In the entries below, find each line with the string "span" and copy it.

+++ INFORMATION SHOWN

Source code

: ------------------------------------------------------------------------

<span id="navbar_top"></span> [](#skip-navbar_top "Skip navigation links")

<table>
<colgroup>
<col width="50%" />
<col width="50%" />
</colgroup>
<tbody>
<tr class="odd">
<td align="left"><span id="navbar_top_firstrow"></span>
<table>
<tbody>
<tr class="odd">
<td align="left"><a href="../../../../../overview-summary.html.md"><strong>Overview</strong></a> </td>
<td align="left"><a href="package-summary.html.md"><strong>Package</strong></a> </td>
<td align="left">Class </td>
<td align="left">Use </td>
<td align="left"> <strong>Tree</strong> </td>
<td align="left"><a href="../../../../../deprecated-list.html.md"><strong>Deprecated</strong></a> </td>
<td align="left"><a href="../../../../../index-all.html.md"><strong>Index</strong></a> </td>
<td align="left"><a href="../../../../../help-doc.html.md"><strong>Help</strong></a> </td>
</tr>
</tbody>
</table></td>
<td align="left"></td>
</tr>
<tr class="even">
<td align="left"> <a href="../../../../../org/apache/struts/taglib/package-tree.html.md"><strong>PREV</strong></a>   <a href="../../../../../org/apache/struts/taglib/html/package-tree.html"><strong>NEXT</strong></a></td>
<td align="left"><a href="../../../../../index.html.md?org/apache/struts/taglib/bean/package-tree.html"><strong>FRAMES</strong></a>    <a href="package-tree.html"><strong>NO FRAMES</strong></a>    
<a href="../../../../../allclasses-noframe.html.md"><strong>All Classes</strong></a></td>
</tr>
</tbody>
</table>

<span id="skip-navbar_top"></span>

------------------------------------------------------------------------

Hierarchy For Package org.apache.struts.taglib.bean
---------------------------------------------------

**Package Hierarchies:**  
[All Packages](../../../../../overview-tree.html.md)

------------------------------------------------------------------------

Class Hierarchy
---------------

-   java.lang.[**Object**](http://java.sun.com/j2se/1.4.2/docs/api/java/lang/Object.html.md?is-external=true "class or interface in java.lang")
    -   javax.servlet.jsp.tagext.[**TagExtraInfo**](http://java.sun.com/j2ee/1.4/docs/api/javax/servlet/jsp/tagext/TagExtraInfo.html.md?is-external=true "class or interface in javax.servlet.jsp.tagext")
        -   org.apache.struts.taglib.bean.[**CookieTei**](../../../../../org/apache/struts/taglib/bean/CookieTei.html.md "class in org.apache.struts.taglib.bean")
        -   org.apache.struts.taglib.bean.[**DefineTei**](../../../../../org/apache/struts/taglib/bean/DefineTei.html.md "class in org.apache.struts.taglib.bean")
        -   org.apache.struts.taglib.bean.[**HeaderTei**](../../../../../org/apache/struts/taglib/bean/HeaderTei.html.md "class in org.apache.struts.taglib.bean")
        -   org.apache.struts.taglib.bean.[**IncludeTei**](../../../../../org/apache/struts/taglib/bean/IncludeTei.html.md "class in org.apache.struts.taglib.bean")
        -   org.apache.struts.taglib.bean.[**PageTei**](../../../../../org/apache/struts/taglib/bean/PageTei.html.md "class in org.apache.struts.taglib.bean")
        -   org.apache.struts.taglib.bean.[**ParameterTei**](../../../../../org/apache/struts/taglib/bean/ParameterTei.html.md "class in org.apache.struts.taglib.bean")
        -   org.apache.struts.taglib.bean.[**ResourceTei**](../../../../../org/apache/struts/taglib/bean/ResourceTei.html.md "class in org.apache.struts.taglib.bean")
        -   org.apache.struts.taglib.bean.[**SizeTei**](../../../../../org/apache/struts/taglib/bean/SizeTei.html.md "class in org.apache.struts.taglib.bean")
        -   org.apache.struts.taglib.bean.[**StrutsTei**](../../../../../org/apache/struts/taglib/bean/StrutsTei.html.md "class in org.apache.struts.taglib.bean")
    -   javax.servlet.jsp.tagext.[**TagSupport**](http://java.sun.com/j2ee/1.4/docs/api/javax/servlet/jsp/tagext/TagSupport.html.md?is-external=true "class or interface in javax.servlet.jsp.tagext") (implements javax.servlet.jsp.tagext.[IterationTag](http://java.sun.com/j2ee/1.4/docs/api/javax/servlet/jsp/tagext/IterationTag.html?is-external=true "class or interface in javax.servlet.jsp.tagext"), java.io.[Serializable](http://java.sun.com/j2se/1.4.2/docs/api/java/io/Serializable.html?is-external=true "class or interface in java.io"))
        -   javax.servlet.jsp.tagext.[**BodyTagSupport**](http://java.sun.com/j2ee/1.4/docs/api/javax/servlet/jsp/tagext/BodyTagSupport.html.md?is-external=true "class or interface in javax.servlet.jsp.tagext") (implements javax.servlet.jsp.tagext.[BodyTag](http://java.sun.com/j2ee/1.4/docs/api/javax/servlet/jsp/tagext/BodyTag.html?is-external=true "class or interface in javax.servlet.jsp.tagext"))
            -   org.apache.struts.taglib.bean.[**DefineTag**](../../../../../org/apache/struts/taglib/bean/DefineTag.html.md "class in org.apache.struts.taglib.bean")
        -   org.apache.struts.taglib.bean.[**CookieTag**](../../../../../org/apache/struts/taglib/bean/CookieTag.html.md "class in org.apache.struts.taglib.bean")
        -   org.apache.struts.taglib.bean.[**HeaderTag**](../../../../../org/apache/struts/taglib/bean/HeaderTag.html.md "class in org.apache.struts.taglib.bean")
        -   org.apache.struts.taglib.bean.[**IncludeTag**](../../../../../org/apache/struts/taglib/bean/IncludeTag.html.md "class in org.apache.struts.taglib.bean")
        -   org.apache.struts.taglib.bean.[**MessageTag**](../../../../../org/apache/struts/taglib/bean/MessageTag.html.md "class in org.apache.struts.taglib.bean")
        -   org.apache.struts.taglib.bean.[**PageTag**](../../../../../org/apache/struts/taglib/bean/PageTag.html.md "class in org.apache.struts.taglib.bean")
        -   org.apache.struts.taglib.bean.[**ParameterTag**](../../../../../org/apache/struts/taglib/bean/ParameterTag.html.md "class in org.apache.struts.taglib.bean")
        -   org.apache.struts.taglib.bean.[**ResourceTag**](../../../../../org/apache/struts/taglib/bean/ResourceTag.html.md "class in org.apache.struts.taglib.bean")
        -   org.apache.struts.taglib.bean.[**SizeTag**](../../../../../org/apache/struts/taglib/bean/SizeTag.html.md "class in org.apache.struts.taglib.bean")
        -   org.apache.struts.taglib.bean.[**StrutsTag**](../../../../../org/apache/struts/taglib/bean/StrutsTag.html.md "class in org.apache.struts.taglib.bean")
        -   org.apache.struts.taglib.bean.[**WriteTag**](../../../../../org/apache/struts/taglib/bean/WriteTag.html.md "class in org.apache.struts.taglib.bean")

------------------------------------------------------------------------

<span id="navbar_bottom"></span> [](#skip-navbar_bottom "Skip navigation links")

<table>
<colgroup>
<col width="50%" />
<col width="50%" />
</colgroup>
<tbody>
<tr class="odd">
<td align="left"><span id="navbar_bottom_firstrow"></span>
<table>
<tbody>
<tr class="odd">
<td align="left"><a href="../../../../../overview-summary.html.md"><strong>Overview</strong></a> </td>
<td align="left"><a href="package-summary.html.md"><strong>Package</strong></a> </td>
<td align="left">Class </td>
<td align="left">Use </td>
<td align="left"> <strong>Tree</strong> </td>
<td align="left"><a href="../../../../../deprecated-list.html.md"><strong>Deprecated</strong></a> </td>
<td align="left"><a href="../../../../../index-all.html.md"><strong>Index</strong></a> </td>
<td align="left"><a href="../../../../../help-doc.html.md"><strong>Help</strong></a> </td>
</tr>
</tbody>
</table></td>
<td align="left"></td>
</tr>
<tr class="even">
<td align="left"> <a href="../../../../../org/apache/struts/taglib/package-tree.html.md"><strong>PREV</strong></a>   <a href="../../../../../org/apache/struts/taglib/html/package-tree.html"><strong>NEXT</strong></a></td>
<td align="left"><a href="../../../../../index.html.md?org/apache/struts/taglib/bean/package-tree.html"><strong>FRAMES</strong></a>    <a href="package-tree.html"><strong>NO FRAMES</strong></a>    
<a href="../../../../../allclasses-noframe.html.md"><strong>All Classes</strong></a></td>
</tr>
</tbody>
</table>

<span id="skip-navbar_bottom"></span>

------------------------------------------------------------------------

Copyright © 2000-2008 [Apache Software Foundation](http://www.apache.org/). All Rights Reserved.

++++++

## OUTPUT FOR THIS TASK
<span id="navbar_top"></span> [](#skip-navbar_top "Skip navigation links")
<td align="left"><span id="navbar_top_firstrow"></span>
<span id="skip-navbar_top"></span>
<span id="navbar_bottom"></span> [](#skip-navbar_bottom "Skip navigation links")
<td align="left"><span id="navbar_bottom_firstrow"></span>
<span id="skip-navbar_bottom"></span>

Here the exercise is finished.